EXERCISE INSTRUCTIONS
Reproduce, exactly and in full, only the lines below from the one containing "Analysis (PCA) Application" through the one containing "## Project Overview".

##########

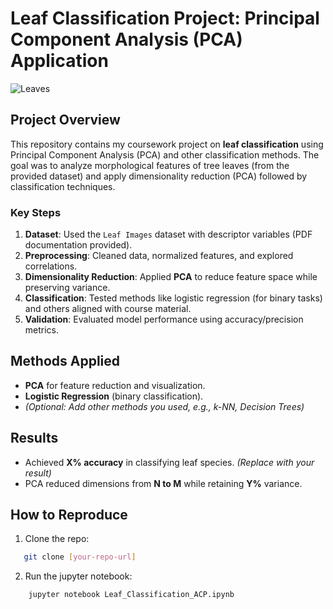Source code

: # Leaf Classification Project: Principal Component Analysis (PCA) Application

![Leaves](https://external-content.duckduckgo.com/iu/?u=https%3A%2F%2Fmiro.medium.com%2Fmax%2F942%2F1*vMJbpi6Lj9kkvNV5HnrcqA.jpeg&f=1&nofb=1&ipt=8485e6c0ac778a84d6a16aa076377b780134acbfcecf5d846fe9fcead56265e7)

## Project Overview
This repository contains my coursework project on **leaf classification** using Principal Component Analysis (PCA) and other classification methods. The goal was to analyze morphological features of tree leaves (from the provided dataset) and apply dimensionality reduction (PCA) followed by classification techniques.

### Key Steps
1. **Dataset**: Used the `Leaf Images` dataset with descriptor variables (PDF documentation provided).  
2. **Preprocessing**: Cleaned data, normalized features, and explored correlations.  
3. **Dimensionality Reduction**: Applied **PCA** to reduce feature space while preserving variance.  
4. **Classification**: Tested methods like logistic regression (for binary tasks) and others aligned with course material.  
5. **Validation**: Evaluated model performance using accuracy/precision metrics.


## Methods Applied
- **PCA** for feature reduction and visualization.  
- **Logistic Regression** (binary classification).  
- *(Optional: Add other methods you used, e.g., k-NN, Decision Trees)*  

## Results
- Achieved **X% accuracy** in classifying leaf species. *(Replace with your result)*  
- PCA reduced dimensions from **N to M** while retaining **Y%** variance.  

## How to Reproduce
1. Clone the repo:
```bash
   git clone [your-repo-url]
```
2. Run the jupyter notebook:
```bash
    jupyter notebook Leaf_Classification_ACP.ipynb
```


   
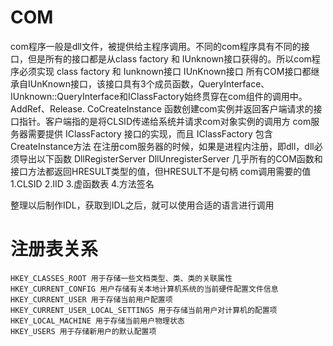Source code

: # COM
com程序一般是dll文件，被提供给主程序调用。不同的com程序具有不同的接口，但是所有的接口都是从class factory 和 IUnknown接口获得的。所以com程序必须实现 class factory 和 Iunknown接口
IUnKnown接口
所有COM接口都继承自IUnKnown接口，该接口具有3个成员函数，QueryInterface、IUnknown::QueryInterface和IClassFactory始终贯穿在com组件的调用中。AddRef、Release. 
CoCreateInstance 函数创建com实例并返回客户端请求的接口指针。客户端指的是将CLSID传递给系统并请求com对象实例的调用方
com服务器需要提供 IClassFactory 接口的实现，而且 IClassFactory 包含 CreateInstance方法
在注册com服务器的时候，如果是进程内注册，即dll，dll必须导出以下函数
DllRegisterServer
DllUnregisterServer
几乎所有的COM函数和接口方法都返回HRESULT类型的值，但HRESULT不是句柄
com调用需要的值
1.CLSID
2.IID
3.虚函数表
4.方法签名

整理以后制作IDL，获取到IDL之后，就可以使用合适的语言进行调用


# 注册表关系
```
HKEY_CLASSES_ROOT 用于存储一些文档类型、类、类的关联属性
HKEY_CURRENT_CONFIG 用户存储有关本地计算机系统的当前硬件配置文件信息
HKEY_CURRENT_USER 用于存储当前用户配置项
HKEY_CURRENT_USER_LOCAL_SETTINGS 用于存储当前用户对计算机的配置项
HKEY_LOCAL_MACHINE 用于存储当前用户物理状态
HKEY_USERS 用于存储新用户的默认配置项
```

##########

RESPONSE TO THIS EXERCISE
: # Leaf Classification Project: Principal Component Analysis (PCA) Application

![Leaves](https://external-content.duckduckgo.com/iu/?u=https%3A%2F%2Fmiro.medium.com%2Fmax%2F942%2F1*vMJbpi6Lj9kkvNV5HnrcqA.jpeg&f=1&nofb=1&ipt=8485e6c0ac778a84d6a16aa076377b780134acbfcecf5d846fe9fcead56265e7)

## Project Overview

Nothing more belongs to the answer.